Determine how many lines of the data below contain "collide", then give only that number.

Entries shown section start

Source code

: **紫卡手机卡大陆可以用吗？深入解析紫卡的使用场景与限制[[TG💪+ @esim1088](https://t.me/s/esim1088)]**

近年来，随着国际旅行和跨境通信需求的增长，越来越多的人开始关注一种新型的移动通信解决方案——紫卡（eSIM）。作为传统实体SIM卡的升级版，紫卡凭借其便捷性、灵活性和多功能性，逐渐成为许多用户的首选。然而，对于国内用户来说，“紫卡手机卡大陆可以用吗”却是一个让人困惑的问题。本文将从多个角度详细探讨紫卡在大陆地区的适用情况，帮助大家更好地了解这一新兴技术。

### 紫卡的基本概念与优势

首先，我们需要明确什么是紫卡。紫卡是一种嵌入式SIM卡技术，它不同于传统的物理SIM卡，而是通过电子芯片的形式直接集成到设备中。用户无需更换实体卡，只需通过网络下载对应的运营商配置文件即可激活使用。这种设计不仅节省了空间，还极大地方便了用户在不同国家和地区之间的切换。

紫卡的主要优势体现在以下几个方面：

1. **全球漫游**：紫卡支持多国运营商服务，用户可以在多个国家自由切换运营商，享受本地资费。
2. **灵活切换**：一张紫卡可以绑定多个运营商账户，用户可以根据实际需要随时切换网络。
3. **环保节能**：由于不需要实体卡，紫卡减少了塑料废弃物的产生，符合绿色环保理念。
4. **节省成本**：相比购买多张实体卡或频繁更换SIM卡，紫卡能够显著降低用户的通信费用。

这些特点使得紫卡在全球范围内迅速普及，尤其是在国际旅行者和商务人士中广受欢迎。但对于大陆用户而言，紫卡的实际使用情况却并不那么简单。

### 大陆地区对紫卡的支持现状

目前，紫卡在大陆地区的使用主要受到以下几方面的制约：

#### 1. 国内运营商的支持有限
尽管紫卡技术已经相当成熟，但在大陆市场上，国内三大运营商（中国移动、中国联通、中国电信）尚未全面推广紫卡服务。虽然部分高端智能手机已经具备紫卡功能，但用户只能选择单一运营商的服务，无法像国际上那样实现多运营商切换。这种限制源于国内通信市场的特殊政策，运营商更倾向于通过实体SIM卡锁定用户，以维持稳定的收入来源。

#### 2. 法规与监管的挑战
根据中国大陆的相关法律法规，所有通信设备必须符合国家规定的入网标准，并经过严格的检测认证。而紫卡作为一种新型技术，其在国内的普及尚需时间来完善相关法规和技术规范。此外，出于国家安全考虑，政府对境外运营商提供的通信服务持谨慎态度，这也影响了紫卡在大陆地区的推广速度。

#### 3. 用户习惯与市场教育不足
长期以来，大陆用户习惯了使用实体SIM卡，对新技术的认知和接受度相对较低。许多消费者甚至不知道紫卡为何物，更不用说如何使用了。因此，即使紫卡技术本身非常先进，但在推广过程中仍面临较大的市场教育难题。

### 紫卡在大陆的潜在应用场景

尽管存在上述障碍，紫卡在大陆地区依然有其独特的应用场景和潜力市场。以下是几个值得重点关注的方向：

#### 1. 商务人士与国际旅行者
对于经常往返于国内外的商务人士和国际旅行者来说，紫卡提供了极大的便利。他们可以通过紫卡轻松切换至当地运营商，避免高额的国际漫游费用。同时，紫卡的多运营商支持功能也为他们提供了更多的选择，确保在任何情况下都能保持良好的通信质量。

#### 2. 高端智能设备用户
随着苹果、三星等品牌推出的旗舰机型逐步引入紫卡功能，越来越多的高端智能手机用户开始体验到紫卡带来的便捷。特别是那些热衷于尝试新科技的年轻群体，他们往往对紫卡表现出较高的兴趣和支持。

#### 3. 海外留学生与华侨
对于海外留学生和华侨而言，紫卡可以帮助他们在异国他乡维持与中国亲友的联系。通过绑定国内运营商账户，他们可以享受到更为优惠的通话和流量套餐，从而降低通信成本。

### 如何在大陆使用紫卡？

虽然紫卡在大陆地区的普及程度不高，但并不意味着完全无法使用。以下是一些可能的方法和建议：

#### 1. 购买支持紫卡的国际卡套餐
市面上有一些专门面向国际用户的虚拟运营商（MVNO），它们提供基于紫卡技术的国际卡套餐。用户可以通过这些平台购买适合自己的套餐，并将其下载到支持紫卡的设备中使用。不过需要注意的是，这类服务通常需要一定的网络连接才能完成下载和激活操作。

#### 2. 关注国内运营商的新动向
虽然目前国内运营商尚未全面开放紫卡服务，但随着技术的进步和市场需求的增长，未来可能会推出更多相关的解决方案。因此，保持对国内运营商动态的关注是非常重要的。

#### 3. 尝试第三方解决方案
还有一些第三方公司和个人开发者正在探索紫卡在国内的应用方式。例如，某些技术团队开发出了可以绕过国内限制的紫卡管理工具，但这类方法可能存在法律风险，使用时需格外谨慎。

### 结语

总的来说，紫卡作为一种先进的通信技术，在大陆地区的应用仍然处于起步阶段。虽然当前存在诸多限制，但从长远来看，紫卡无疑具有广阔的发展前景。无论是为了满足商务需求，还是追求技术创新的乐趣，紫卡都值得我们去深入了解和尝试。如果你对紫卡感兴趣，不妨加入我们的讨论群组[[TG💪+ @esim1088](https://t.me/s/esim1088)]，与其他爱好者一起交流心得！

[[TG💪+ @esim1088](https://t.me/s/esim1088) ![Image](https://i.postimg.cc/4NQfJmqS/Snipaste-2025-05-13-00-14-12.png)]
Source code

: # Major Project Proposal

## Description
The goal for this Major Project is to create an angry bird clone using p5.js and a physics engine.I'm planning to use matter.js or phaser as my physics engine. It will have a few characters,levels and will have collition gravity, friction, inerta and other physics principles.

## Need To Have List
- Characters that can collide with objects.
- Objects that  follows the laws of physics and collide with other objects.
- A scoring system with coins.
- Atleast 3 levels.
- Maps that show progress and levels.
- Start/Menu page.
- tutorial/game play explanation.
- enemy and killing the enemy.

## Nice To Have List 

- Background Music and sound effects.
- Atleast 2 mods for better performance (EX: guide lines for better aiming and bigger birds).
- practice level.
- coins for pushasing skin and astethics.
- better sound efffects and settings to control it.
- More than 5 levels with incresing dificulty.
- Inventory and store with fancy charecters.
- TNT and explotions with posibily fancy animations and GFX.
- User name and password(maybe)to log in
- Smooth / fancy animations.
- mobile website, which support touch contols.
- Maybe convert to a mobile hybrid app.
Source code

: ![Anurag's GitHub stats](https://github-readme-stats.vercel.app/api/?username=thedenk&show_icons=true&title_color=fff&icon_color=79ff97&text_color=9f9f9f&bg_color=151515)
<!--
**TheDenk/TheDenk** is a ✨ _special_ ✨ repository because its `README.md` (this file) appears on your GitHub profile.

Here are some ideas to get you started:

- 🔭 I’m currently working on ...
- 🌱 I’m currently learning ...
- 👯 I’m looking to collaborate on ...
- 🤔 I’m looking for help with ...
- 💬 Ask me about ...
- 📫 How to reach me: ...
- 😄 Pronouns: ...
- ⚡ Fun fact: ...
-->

Entries shown section end

▸ **Response box**: 2